There is a definite graphite aroma, especially in the wines of St. Julien and Pauillac.
As has been mentioned by others, this is notjust the wood.

As for salinity, I have encountered this ins some white Burgundies to a marked degree.
There word is precise and suitable.

Therefore, as a tasting term, I think both of these are fine.

Alex R.

This is funny.

Also amusing that Neal’s 48% whole berry (which I’m guessing is accurately transcribed) becomes Antonio’s 50% whole cluster: quite a distinction.

How is a critic to differentiate him or herself if they stick with a small set of broadly comprehensible wine descriptors? Hence the game of buzzword bullshit bingo.

Has Gilman and Jancis written a note on the 2016 Carmes Haut Brion? Curious what they say.

Here is Decanter:

Tasted by Jane Anson(at Primeur week tastings in Bordeaux, 02 Apr 2017))
Part of Bordeaux en primeur: Pessac-Léognan reds 2016

95
Slowly but surely, Carmes Haut-Brion is moving from being ‘an estate to watch’ to one that has fully arrived. This gives the appearance of effortless extraction, where the vibrant black fruits seem artfully placed along the palate, fleshed out with liquorice, dark chocolate, > graphite > and violet notes. This has the highest proportion of Cabernet Franc on the left bank, and it can be austere at en primeur, but in this vintage the fresh fruit reads as juiciness and persistency. I love it, what a stunning wine, and what a testament to the benefits of investing in terroir. Biodynamic farming also, although not certified. Tasted at the chñteau and again with the UGCs. Technical director Guillaume Pouthier used a good amount of whole bunch pressing, over 20%, because he felt the stalks were ripe.

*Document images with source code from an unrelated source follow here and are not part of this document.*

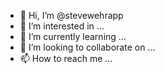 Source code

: - 👋 Hi, I’m @stevewehrapp
- 👀 I’m interested in ...
- 🌱 I’m currently learning ...
- 💞️ I’m looking to collaborate on ...
- 📫 How to reach me ...

<!---
stevewehrapp/stevewehrapp is a ✨ special ✨ repository because its `README.md` (this file) appears on your GitHub profile.
You can click the Preview link to take a look at your changes.
--->
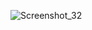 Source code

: ![Screenshot_32](https://user-images.githubusercontent.com/98713471/235749849-23522c75-bdb7-4281-b8c9-0c81908a1895.png)
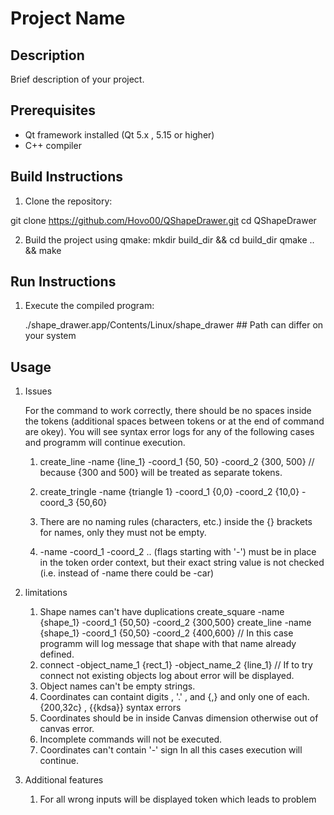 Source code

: # Project Name

## Description
Brief description of your project.

## Prerequisites
- Qt framework installed (Qt 5.x , 5.15 or higher)
- C++ compiler

## Build Instructions
1. Clone the repository:

git clone https://github.com/Hovo00/QShapeDrawer.git
cd QShapeDrawer

2. Build the project using qmake:
   mkdir build_dir && cd build_dir
   qmake .. && make

## Run Instructions
1. Execute the compiled program:

   ./shape_drawer.app/Contents/Linux/shape_drawer ## Path can differ on your system

## Usage
1. Issues

    For the command to work correctly, there should be no spaces inside the tokens (additional spaces between tokens or at the end of command are okey). You will see syntax error logs for any of the following cases and programm will continue execution.
    1. create_line -name {line_1} -coord_1 {50, 50} -coord_2 {300, 500} // because {300 and 500} will be      treated as separate tokens.
    2. create_tringle -name {triangle 1} -coord_1 {0,0} -coord_2 {10,0} -coord_3 {50,60}

    3. There are no naming rules (characters, etc.) inside the {} brackets for names, only they must not be empty.

    4. -name -coord_1 -coord_2 .. (flags starting with '-') must be in place in the token order context, but their exact string value is not checked (i.e. instead of -name there could be -car)

2. limitations
    1. Shape names can't have duplications
        create_square -name {shape_1} -coord_1 {50,50} -coord_2 {300,500}
        create_line -name {shape_1} -coord_1 {50,50} -coord_2 {400,600} // In this case programm will log message that shape with that name already defined.
    2. connect -object_name_1 {rect_1} -object_name_2 {line_1} // If to try connect not existing objects log about error will be displayed.
    3. Object names can't be empty strings.
    4. Coordinates can containt digits , '.' , and {,} and only one of each. {200,32c} , {{kdsa}} syntax errors
    5. Coordinates should be in inside Canvas dimension otherwise out of canvas error.
    6. Incomplete commands will not be executed.
    7. Coordinates can't contain '-' sign
    In all this cases execution will continue.

3. Additional features
    1. For all wrong inputs will be displayed token which leads to problem






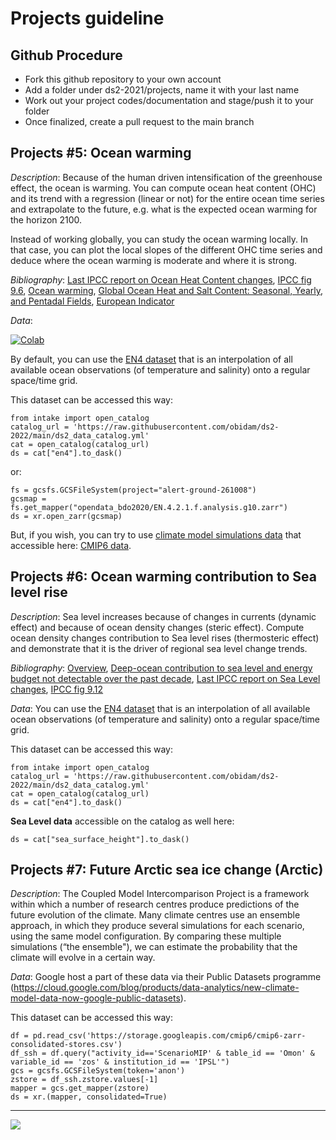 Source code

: # Projects guideline

## Github Procedure
- Fork this github repository to your own account
- Add a folder under ds2-2021/projects, name it with your last name
- Work out your project codes/documentation and stage/push it to your folder
- Once finalized, create a pull request to the main branch

## Projects #5: Ocean warming
 
*Description*: Because of the human driven intensification of the greenhouse effect, the ocean is warming. 
You can compute ocean heat content (OHC) and its trend with a regression (linear or not) for the entire ocean time series and extrapolate to the future, e.g. what is the expected ocean warming for the horizon 2100.

Instead of working globally, you can study the ocean warming locally. In that case, you can plot the local slopes of the different OHC time series and deduce where the ocean warming is moderate and where it is strong.

*Bibliography*:
[Last IPCC report on Ocean Heat Content changes](https://www.ipcc.ch/report/ar6/wg1/downloads/report/IPCC_AR6_WGI_Chapter_09.pdf#page=35), [IPCC fig 9.6](https://www.ipcc.ch/report/ar6/wg1/downloads/report/IPCC_AR6_WGI_Chapter_09.pdf#page=227), [Ocean warming](https://www.iucn.org/resources/issues-briefs/ocean-warming), [Global Ocean Heat and Salt Content: Seasonal, Yearly, and Pentadal Fields](https://www.ncei.noaa.gov/access/global-ocean-heat-content/), [European Indicator](https://marine.copernicus.eu/access-data/ocean-monitoring-indicators/global-ocean-heat-content-0-2000m)

*Data*:

[![Colab](https://img.shields.io/static/v1?label=Google&message=Open+data+with+Colab&color=blue&style=plastic&logo=google-colab)](https://colab.research.google.com/github/obidam/ds2-2022/blob/main/project/Eg_of_access_to_data_in_the_cloud.ipynb)

By default, you can use the [EN4 dataset](https://www.metoffice.gov.uk/hadobs/en4/) that is an interpolation of all available ocean observations (of temperature and salinity) onto a regular space/time grid.

This dataset can be accessed this way:
    
    from intake import open_catalog
    catalog_url = 'https://raw.githubusercontent.com/obidam/ds2-2022/main/ds2_data_catalog.yml'
    cat = open_catalog(catalog_url)
    ds = cat["en4"].to_dask()
    
or:

    fs = gcsfs.GCSFileSystem(project="alert-ground-261008")
    gcsmap = fs.get_mapper("opendata_bdo2020/EN.4.2.1.f.analysis.g10.zarr")
    ds = xr.open_zarr(gcsmap)
       
But, if you wish, you can try to use [climate model simulations data](https://www.wcrp-climate.org/wgcm-cmip/wgcm-cmip6) that accessible here: [CMIP6 data](https://cloud.google.com/blog/products/data-analytics/new-climate-model-data-now-google-public-datasets).
       

## Projects #6: Ocean warming contribution to Sea level rise
 
*Description*: Sea level increases because of changes in currents (dynamic effect) and because of ocean density changes (steric effect). Compute ocean density changes contribution to Sea level rises (thermosteric effect) and demonstrate that it is the driver of regional sea level change trends.
 
*Bibliography*:
[Overview](https://sealevel.nasa.gov/understanding-sea-level/overview), [Deep-ocean contribution to sea level and energy budget not detectable over the past decade](https://www.nature.com/articles/nclimate2387), [Last IPCC report on Sea Level changes](https://www.ipcc.ch/report/ar6/wg1/downloads/report/IPCC_AR6_WGI_Chapter_09.pdf#page=55), [IPCC fig 9.12](https://www.ipcc.ch/report/ar6/wg1/downloads/report/IPCC_AR6_WGI_Chapter_09.pdf#page=237)

*Data*: You can use the [EN4 dataset](https://www.metoffice.gov.uk/hadobs/en4/) that is an interpolation of all available ocean observations (of temperature and salinity) onto a regular space/time grid.

This dataset can be accessed this way:
    
    from intake import open_catalog
    catalog_url = 'https://raw.githubusercontent.com/obidam/ds2-2022/main/ds2_data_catalog.yml'
    cat = open_catalog(catalog_url)
    ds = cat["en4"].to_dask()

**Sea Level data** accessible on the catalog as well here:

    ds = cat["sea_surface_height"].to_dask()


## Projects #7: Future Arctic sea ice change (Arctic)

*Description*: The Coupled Model Intercomparison Project is a framework within which a number of research centres produce predictions of the future evolution of the climate. Many climate centres use an ensemble approach, in which they produce several simulations for each scenario, using the same model configuration. By comparing these multiple simulations (“the ensemble"), we can estimate the probability that the climate will evolve in a certain way.

*Data*: Google host a part of these data via their Public Datasets programme (https://cloud.google.com/blog/products/data-analytics/new-climate-model-data-now-google-public-datasets).

This dataset can be accessed this way:

	df = pd.read_csv('https://storage.googleapis.com/cmip6/cmip6-zarr-consolidated-stores.csv')
	df_ssh = df.query("activity_id=='ScenarioMIP' & table_id == 'Omon' & variable_id == 'zos' & institution_id == 'IPSL'")
	gcs = gcsfs.GCSFileSystem(token='anon')
	zstore = df_ssh.zstore.values[-1]
	mapper = gcs.get_mapper(zstore)
	ds = xr.(mapper, consolidated=True)


***
<img src="https://github.com/obidam/ds2-2022/raw/main/logo_isblue.jpg">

Drinking Window 2027 - 2045

Dude, I keep telling you; Farr Vintners has the text of most of the major reviewers’ notes on 2016 (as they do each year). Gillman is not there but . . . .

Dark crimson. Sumptuous texture if not that much flavour at present. Very round and gorgeous with lovely Graves freshness on the finish. Very glossy and winning. Nicely managed tannins.
Drink 2024-2040
Score: 17 Jancis Robinson MW, JancisRobinson.com, April 2017

It is already the case that wine tasting notes, by paid critics or amateur ones, are written in that secret language. That’s why non wine geeks satirize tasting notes almost as much as non-lawyers satirize lawyers’ writing and, of course, non literary critics satirize literary theory. Whether there are justifications for some or all of these specialized vocabularies is another question. We all tend to recognize our own.

No one can actually agree on how it was made: 50% whole cluster for Galloni, >20% whole cluster (“pressing” - but this is a red wine, not a white, so not sure what is meant by that) from Jane, and 48% whole berry but no mention of whole cluster from Neal. That to me is more significant than any of the aroma or flavor descriptions.

The wines are very plush and polished under the new regime, Robert. They show very well as EP samples.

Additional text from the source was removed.